BEGIN Dataset extract

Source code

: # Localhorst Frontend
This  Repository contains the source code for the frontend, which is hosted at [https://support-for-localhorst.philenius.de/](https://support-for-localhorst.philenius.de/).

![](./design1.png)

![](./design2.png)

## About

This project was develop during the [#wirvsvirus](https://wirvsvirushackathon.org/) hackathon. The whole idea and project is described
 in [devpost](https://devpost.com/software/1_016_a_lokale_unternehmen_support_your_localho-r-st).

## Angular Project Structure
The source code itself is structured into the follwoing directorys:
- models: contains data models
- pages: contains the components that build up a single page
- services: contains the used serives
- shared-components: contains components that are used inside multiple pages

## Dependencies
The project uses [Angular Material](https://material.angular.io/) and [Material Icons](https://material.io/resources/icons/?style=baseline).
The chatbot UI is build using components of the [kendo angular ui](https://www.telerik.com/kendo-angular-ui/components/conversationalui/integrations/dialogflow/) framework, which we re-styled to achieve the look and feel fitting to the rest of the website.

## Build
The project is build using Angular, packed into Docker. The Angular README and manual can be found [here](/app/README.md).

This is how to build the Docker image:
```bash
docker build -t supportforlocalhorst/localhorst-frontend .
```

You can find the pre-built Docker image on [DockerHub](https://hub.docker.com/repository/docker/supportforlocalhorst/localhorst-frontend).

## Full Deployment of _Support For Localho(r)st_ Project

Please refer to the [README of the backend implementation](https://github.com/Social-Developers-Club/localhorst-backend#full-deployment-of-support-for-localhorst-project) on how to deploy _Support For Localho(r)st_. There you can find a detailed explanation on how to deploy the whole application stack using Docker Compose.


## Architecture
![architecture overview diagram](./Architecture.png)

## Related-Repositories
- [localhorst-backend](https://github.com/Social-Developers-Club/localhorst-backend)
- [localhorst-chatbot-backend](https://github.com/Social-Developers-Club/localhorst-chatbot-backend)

END Dataset extract
BEGIN Dataset extract

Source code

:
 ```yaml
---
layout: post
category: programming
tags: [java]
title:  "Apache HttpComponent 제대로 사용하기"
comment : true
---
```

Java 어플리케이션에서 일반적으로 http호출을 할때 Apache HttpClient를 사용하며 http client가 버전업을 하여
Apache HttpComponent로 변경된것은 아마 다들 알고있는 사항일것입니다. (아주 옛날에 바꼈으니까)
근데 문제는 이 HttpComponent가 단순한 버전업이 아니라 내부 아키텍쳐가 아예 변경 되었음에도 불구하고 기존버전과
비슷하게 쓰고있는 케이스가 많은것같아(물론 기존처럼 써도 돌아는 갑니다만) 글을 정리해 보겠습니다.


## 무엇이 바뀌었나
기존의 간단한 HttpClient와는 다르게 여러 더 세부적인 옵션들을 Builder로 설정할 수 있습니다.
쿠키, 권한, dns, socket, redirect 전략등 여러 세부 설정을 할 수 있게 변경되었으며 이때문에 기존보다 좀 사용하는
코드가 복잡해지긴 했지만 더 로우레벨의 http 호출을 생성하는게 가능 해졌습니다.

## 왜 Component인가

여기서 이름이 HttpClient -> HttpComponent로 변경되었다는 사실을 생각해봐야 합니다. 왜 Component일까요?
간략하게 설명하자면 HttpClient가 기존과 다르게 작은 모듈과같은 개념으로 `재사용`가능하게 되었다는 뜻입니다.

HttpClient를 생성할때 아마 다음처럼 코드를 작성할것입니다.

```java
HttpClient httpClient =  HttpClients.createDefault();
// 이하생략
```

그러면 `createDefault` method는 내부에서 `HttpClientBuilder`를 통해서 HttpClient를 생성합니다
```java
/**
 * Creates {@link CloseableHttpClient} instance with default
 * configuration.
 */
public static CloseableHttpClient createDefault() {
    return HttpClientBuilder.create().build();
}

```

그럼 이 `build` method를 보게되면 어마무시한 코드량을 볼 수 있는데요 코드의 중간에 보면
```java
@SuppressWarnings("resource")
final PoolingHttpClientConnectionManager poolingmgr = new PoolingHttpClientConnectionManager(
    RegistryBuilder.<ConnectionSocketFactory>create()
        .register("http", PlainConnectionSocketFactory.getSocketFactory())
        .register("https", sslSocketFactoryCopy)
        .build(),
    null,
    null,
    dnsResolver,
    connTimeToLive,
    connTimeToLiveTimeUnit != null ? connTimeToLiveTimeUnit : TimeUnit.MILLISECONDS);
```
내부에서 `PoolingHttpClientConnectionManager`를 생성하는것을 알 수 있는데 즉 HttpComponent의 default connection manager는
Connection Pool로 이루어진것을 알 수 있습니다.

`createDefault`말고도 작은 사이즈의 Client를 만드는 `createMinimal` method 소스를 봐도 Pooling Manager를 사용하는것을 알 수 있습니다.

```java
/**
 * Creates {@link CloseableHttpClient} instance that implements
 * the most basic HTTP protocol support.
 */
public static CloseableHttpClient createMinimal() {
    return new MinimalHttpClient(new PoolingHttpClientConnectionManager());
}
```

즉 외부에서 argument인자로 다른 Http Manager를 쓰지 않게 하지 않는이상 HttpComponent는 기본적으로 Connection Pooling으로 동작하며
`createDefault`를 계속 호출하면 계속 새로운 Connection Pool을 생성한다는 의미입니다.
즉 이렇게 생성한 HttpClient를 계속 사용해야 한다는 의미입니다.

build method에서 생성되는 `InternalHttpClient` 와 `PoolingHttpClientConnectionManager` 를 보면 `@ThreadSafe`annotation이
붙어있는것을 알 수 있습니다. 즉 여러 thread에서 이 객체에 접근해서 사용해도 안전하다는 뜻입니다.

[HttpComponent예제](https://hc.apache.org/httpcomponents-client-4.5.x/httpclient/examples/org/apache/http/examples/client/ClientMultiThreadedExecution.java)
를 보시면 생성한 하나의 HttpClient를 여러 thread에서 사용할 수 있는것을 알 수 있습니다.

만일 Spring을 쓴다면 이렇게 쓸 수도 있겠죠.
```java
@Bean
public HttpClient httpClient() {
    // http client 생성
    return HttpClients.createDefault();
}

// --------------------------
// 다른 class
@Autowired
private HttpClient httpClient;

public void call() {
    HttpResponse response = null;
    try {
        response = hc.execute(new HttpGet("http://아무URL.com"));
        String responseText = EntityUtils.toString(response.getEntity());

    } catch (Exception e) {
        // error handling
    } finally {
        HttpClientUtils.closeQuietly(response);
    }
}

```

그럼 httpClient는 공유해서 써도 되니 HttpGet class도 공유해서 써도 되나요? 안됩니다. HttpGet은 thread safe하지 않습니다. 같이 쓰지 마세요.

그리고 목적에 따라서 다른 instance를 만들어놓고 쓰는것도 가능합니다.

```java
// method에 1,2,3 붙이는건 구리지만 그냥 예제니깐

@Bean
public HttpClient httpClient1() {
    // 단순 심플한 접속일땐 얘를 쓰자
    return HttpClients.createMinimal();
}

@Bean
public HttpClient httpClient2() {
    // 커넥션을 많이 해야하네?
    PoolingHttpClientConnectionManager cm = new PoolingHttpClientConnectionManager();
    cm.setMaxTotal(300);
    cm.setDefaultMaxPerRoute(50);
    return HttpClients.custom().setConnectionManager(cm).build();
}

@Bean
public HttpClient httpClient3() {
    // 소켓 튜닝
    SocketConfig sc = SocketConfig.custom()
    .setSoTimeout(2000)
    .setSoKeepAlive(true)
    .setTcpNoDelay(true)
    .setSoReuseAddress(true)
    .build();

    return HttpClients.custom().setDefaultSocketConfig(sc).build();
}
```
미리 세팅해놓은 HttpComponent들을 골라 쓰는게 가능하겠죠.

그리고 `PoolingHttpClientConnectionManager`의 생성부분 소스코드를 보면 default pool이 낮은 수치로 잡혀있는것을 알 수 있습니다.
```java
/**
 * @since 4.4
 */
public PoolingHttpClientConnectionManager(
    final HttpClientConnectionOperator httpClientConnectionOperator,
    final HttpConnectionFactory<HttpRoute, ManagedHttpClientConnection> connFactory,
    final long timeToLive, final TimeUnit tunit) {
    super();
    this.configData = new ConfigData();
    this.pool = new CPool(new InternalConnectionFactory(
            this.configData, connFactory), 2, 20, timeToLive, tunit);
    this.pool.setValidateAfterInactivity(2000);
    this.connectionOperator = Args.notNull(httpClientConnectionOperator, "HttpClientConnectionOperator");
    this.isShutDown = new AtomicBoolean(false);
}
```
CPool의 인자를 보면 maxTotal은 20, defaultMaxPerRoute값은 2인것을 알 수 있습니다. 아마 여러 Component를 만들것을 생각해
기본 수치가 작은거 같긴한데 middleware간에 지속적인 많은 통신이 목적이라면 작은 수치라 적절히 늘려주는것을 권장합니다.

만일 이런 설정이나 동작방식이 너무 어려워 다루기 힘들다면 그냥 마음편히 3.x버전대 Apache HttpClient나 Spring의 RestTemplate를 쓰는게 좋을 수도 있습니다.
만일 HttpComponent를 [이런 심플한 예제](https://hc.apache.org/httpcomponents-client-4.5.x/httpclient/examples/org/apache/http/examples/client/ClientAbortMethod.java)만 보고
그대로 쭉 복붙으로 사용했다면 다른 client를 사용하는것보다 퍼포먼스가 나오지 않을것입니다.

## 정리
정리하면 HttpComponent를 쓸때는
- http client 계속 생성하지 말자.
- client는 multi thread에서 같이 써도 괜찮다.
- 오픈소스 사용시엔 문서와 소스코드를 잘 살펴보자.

END Dataset extract

* To do: Where a line in the entries holds "thread에서", copy that line.

* Response box:
붙어있는것을 알 수 있습니다. 즉 여러 thread에서 이 객체에 접근해서 사용해도 안전하다는 뜻입니다.
를 보시면 생성한 하나의 HttpClient를 여러 thread에서 사용할 수 있는것을 알 수 있습니다.
- client는 multi thread에서 같이 써도 괜찮다.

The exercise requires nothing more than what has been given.